- _WORK TO COMPLETE_: Retype the opening lines of the listing below, ending with the line that contains "## Exemplo Didático", and leave out any pictures.

- _AVAILABLE RECORDS_:
┌────────
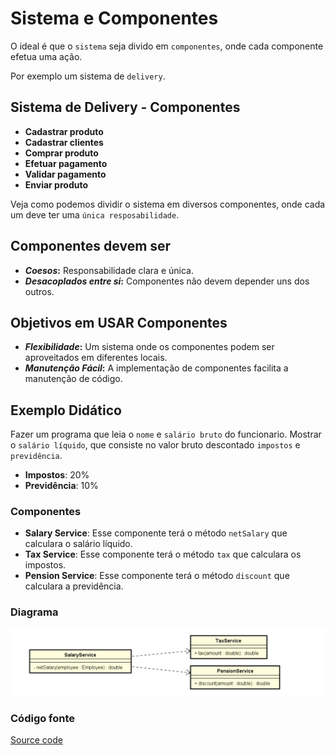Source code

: # Sistema e Componentes

O ideal é que o `sistema` seja divido em `componentes`, onde cada componente efetua uma ação.

Por exemplo um sistema de `delivery`.

## Sistema de Delivery - Componentes

-   **Cadastrar produto**
-   **Cadastrar clientes**
-   **Comprar produto**
-   **Efetuar pagamento**
-   **Validar pagamento**
-   **Enviar produto**

Veja como podemos dividir o sistema em diversos componentes, onde cada um deve ter uma `única resposabilidade`.

## Componentes devem ser

-   **_Coesos_:** Responsabilidade clara e única.
-   **_Desacoplados entre si_:** Componentes não devem depender uns dos outros.

## Objetivos em USAR Componentes

-   **_Flexibilidade_:** Um sistema onde os componentes podem ser aproveitados em diferentes locais.
-   **_Manutenção Fácil_:** A implementação de componentes facilita a manutenção de código.

## Exemplo Didático

Fazer um programa que leia o `nome` e `salário bruto` do funcionario. Mostrar o `salário líquido`, que consiste no valor bruto descontado `impostos` e `previdência`.

-   **Impostos**: 20%
-   **Previdência**: 10%

### Componentes

-   **Salary Service**: Esse componente terá o método `netSalary` que calculara o salário líquido.
-   **Tax Service**: Esse componente terá o método `tax` que calculara os impostos.
-   **Pension Service**: Esse componente terá o método `discount` que calculara a previdência.

### Diagrama

<img src="exemplos/NetSalary/diagrama.png">

### Código fonte

<a href="exemplos/NetSalary/src/">Source code</a>

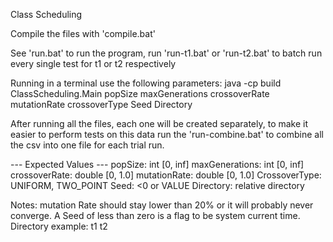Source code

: Class Scheduling

Compile the files with 'compile.bat'

See 'run.bat' to run the program, run 'run-t1.bat' or 'run-t2.bat' to batch run every single test for t1 or t2 respectively

Running in a terminal use the following parameters: java -cp build ClassScheduling.Main popSize maxGenerations crossoverRate mutationRate crossoverType Seed Directory

After running all the files, each one will be created separately, to make it easier to perform tests on this data run the 'run-combine.bat' to combine all the csv into one file for each trial run.

--- Expected Values ---
popSize: 	int [0, inf]
maxGenerations: int [0, inf]
crossoverRate:	double [0, 1.0]
mutationRate:	double [0, 1.0]
CrossoverType: 	UNIFORM, TWO_POINT
Seed:           <0 or VALUE
Directory:	relative directory

Notes:
mutation Rate should stay lower than 20% or it will probably never converge.
A Seed of less than zero is a flag to be system current time.
Directory example: t1	t2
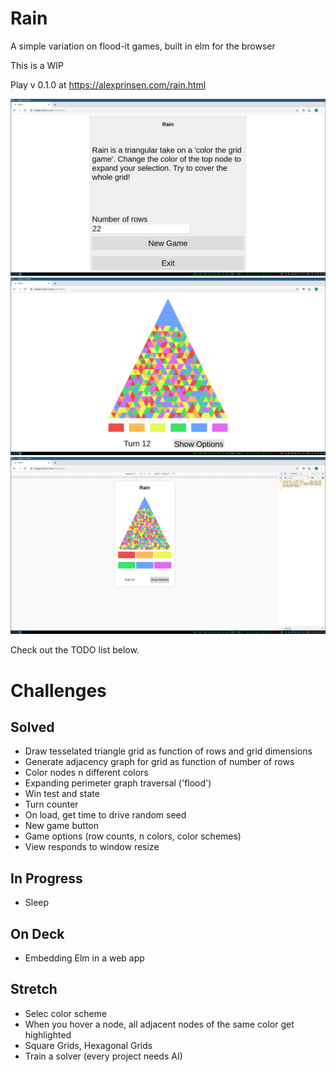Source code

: # Rain

A simple variation on flood-it games, built in elm for the browser

This is a WIP

Play v 0.1.0 at https://alexprinsen.com/rain.html

![Progress](./progress5a.png)
![Progress](./progress5b.png)
![Progress](./progress5c.png)

Check out the TODO list below.

# Challenges

## Solved

- Draw tesselated triangle grid as function of rows and grid dimensions
- Generate adjacency graph for grid as function of number of rows
- Color nodes n different colors
- Expanding perimeter graph traversal ('flood')
- Win test and state
- Turn counter
- On load, get time to drive random seed
- New game button
- Game options (row counts, n colors, color schemes)
- View responds to window resize

## In Progress

- Sleep

## On Deck

- Embedding Elm in a web app

## Stretch

- Selec color scheme
- When you hover a node, all adjacent nodes of the same color get highlighted
- Square Grids, Hexagonal Grids
- Train a solver (every project needs AI)
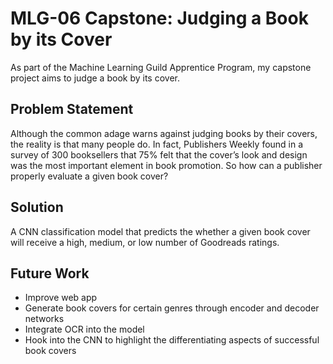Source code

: # MLG-06 Capstone: Judging a Book by its Cover

As part of the Machine Learning Guild Apprentice Program, my capstone project aims to judge a book by its cover.


## Problem Statement

Although the common adage warns against judging books by their covers, the reality is that many people do. In fact, Publishers Weekly found in a survey of 300 booksellers that 75% felt that the cover’s look and design was the most important element in book promotion. So how can a publisher properly evaluate a given book cover?

## Solution

A CNN classification model that predicts the whether a given book cover will receive a high, medium, or low number of Goodreads ratings. 

## Future Work

- Improve web app
- Generate book covers for certain genres through encoder and decoder networks
- Integrate OCR into the model
- Hook into the CNN to highlight the differentiating aspects of successful book covers
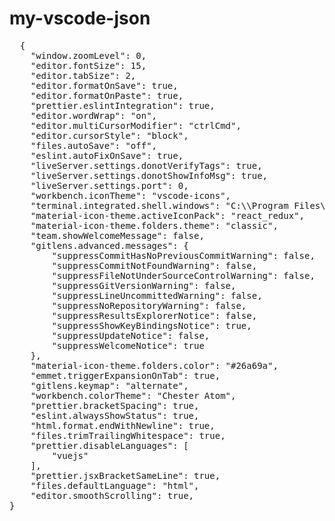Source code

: # my-vscode-json
<pre>
  {
    "window.zoomLevel": 0,
    "editor.fontSize": 15,
    "editor.tabSize": 2,
    "editor.formatOnSave": true,
    "editor.formatOnPaste": true,
    "prettier.eslintIntegration": true,
    "editor.wordWrap": "on",
    "editor.multiCursorModifier": "ctrlCmd",
    "editor.cursorStyle": "block",
    "files.autoSave": "off",
    "eslint.autoFixOnSave": true,
    "liveServer.settings.donotVerifyTags": true,
    "liveServer.settings.donotShowInfoMsg": true,
    "liveServer.settings.port": 0,
    "workbench.iconTheme": "vscode-icons",
    "terminal.integrated.shell.windows": "C:\\Program Files\\Git\\bin\\bash.exe",
    "material-icon-theme.activeIconPack": "react_redux",
    "material-icon-theme.folders.theme": "classic",
    "team.showWelcomeMessage": false,
    "gitlens.advanced.messages": {
        "suppressCommitHasNoPreviousCommitWarning": false,
        "suppressCommitNotFoundWarning": false,
        "suppressFileNotUnderSourceControlWarning": false,
        "suppressGitVersionWarning": false,
        "suppressLineUncommittedWarning": false,
        "suppressNoRepositoryWarning": false,
        "suppressResultsExplorerNotice": false,
        "suppressShowKeyBindingsNotice": true,
        "suppressUpdateNotice": false,
        "suppressWelcomeNotice": true
    },
    "material-icon-theme.folders.color": "#26a69a",
    "emmet.triggerExpansionOnTab": true,
    "gitlens.keymap": "alternate",
    "workbench.colorTheme": "Chester Atom",
    "prettier.bracketSpacing": true,
    "eslint.alwaysShowStatus": true,
    "html.format.endWithNewline": true,
    "files.trimTrailingWhitespace": true,
    "prettier.disableLanguages": [
        "vuejs"
    ],
    "prettier.jsxBracketSameLine": true,
    "files.defaultLanguage": "html",
    "editor.smoothScrolling": true,
}
</pre>
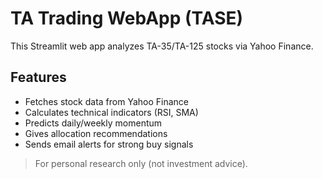 # TA Trading WebApp (TASE)
This Streamlit web app analyzes TA-35/TA-125 stocks via Yahoo Finance.

## Features
- Fetches stock data from Yahoo Finance
- Calculates technical indicators (RSI, SMA)
- Predicts daily/weekly momentum
- Gives allocation recommendations
- Sends email alerts for strong buy signals

> For personal research only (not investment advice).
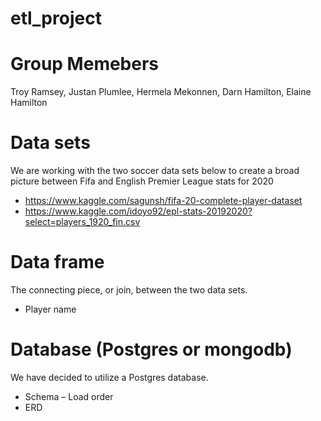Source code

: # etl_project

# Group Memebers

Troy Ramsey, Justan Plumlee, Hermela Mekonnen, Darn Hamilton, Elaine Hamilton

# Data sets

We are working with the two soccer data sets below to create a broad picture between Fifa and English Premier League stats for 2020

-	https://www.kaggle.com/sagunsh/fifa-20-complete-player-dataset
-	https://www.kaggle.com/idoyo92/epl-stats-20192020?select=players_1920_fin.csv

# Data frame

The connecting piece, or join, between the two data sets.

-	Player name

# Database (Postgres or mongodb)

We have decided to utilize a Postgres database.

-   Schema – Load order
-   ERD
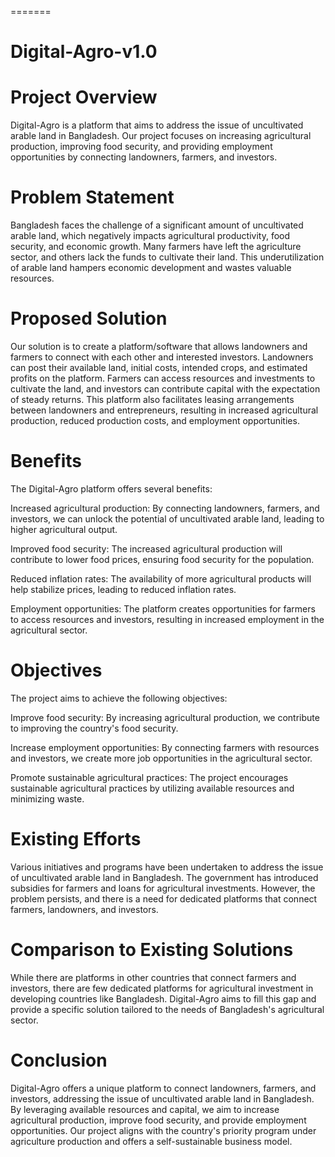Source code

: 
=======
# Digital-Agro-v1.0

# Project Overview
Digital-Agro is a platform that aims to address the issue of uncultivated arable land in Bangladesh. Our project focuses on increasing agricultural production, improving food security, and providing employment opportunities by connecting landowners, farmers, and investors.

# Problem Statement
Bangladesh faces the challenge of a significant amount of uncultivated arable land, which negatively impacts agricultural productivity, food security, and economic growth. Many farmers have left the agriculture sector, and others lack the funds to cultivate their land. This underutilization of arable land hampers economic development and wastes valuable resources.

# Proposed Solution
Our solution is to create a platform/software that allows landowners and farmers to connect with each other and interested investors. Landowners can post their available land, initial costs, intended crops, and estimated profits on the platform. Farmers can access resources and investments to cultivate the land, and investors can contribute capital with the expectation of steady returns. This platform also facilitates leasing arrangements between landowners and entrepreneurs, resulting in increased agricultural production, reduced production costs, and employment opportunities.

# Benefits
The Digital-Agro platform offers several benefits:

Increased agricultural production: By connecting landowners, farmers, and investors, we can unlock the potential of uncultivated arable land, leading to higher agricultural output.

Improved food security: The increased agricultural production will contribute to lower food prices, ensuring food security for the population.

Reduced inflation rates: The availability of more agricultural products will help stabilize prices, leading to reduced inflation rates.

Employment opportunities: The platform creates opportunities for farmers to access resources and investors, resulting in increased employment in the agricultural sector.

# Objectives
The project aims to achieve the following objectives:

Improve food security: By increasing agricultural production, we contribute to improving the country's food security.

Increase employment opportunities: By connecting farmers with resources and investors, we create more job opportunities in the agricultural sector.

Promote sustainable agricultural practices: The project encourages sustainable agricultural practices by utilizing available resources and minimizing waste.

# Existing Efforts
Various initiatives and programs have been undertaken to address the issue of uncultivated arable land in Bangladesh. The government has introduced subsidies for farmers and loans for agricultural investments. However, the problem persists, and there is a need for dedicated platforms that connect farmers, landowners, and investors.

# Comparison to Existing Solutions
While there are platforms in other countries that connect farmers and investors, there are few dedicated platforms for agricultural investment in developing countries like Bangladesh. Digital-Agro aims to fill this gap and provide a specific solution tailored to the needs of Bangladesh's agricultural sector.

# Conclusion
Digital-Agro offers a unique platform to connect landowners, farmers, and investors, addressing the issue of uncultivated arable land in Bangladesh. By leveraging available resources and capital, we aim to increase agricultural production, improve food security, and provide employment opportunities. Our project aligns with the country's priority program under agriculture production and offers a self-sustainable business model.

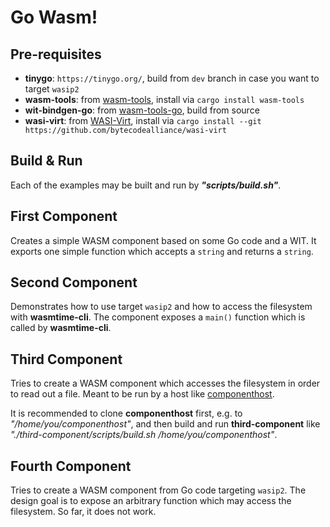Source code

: # Go Wasm!

## Pre-requisites

* __tinygo__: `https://tinygo.org/`, build from `dev` branch in case you want to target `wasip2`
* __wasm-tools__: from [wasm-tools](https://github.com/bytecodealliance/wasm-tools), install via `cargo install wasm-tools`
* __wit-bindgen-go__: from [wasm-tools-go](https://github.com/ydnar/wasm-tools-go/tree/main), build from source
* __wasi-virt__: from [WASI-Virt](https://github.com/bytecodealliance/WASI-Virt), install via `cargo install --git https://github.com/bytecodealliance/wasi-virt`

## Build & Run

Each of the examples may be built and run by __*"scripts/build.sh"*__.

## First Component

Creates a simple WASM component based on some Go code and a WIT. 
It exports one simple function which accepts a `string` and returns a `string`.

## Second Component

Demonstrates how to use target `wasip2` and how to access the filesystem with __wasmtime-cli__.
The component exposes a `main()` function which is called by __wasmtime-cli__.

## Third Component

Tries to create a WASM component which accesses the filesystem in order to read out a file.
Meant to be run by a host like [componenthost](https://github.com/Finfalter/componenthost).

It is recommended to clone __componenthost__ first, e.g. to *"/home/you/componenthost"*, 
and then build and run __third-component__ like *"./third-component/scripts/build.sh /home/you/componenthost"*.

## Fourth Component

Tries to create a WASM component from Go code targeting `wasip2`.
The design goal is to expose an arbitrary function which may access the filesystem. 
So far, it does not work.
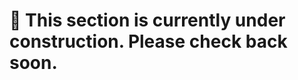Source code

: # 🚧 This section is currently under construction. Please check back soon. 
    
 
      
     
 
  
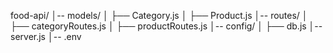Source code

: food-api/
│-- models/
│   ├── Category.js
│   ├── Product.js
│-- routes/
│   ├── categoryRoutes.js
│   ├── productRoutes.js
│-- config/
│   ├── db.js
│-- server.js
│-- .env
└────────
- _RESULT OF THE EXERCISE_:
Source code

: # Sistema e Componentes

O ideal é que o `sistema` seja divido em `componentes`, onde cada componente efetua uma ação.

Por exemplo um sistema de `delivery`.

## Sistema de Delivery - Componentes

-   **Cadastrar produto**
-   **Cadastrar clientes**
-   **Comprar produto**
-   **Efetuar pagamento**
-   **Validar pagamento**
-   **Enviar produto**

Veja como podemos dividir o sistema em diversos componentes, onde cada um deve ter uma `única resposabilidade`.

## Componentes devem ser

-   **_Coesos_:** Responsabilidade clara e única.
-   **_Desacoplados entre si_:** Componentes não devem depender uns dos outros.

## Objetivos em USAR Componentes

-   **_Flexibilidade_:** Um sistema onde os componentes podem ser aproveitados em diferentes locais.
-   **_Manutenção Fácil_:** A implementação de componentes facilita a manutenção de código.

## Exemplo Didático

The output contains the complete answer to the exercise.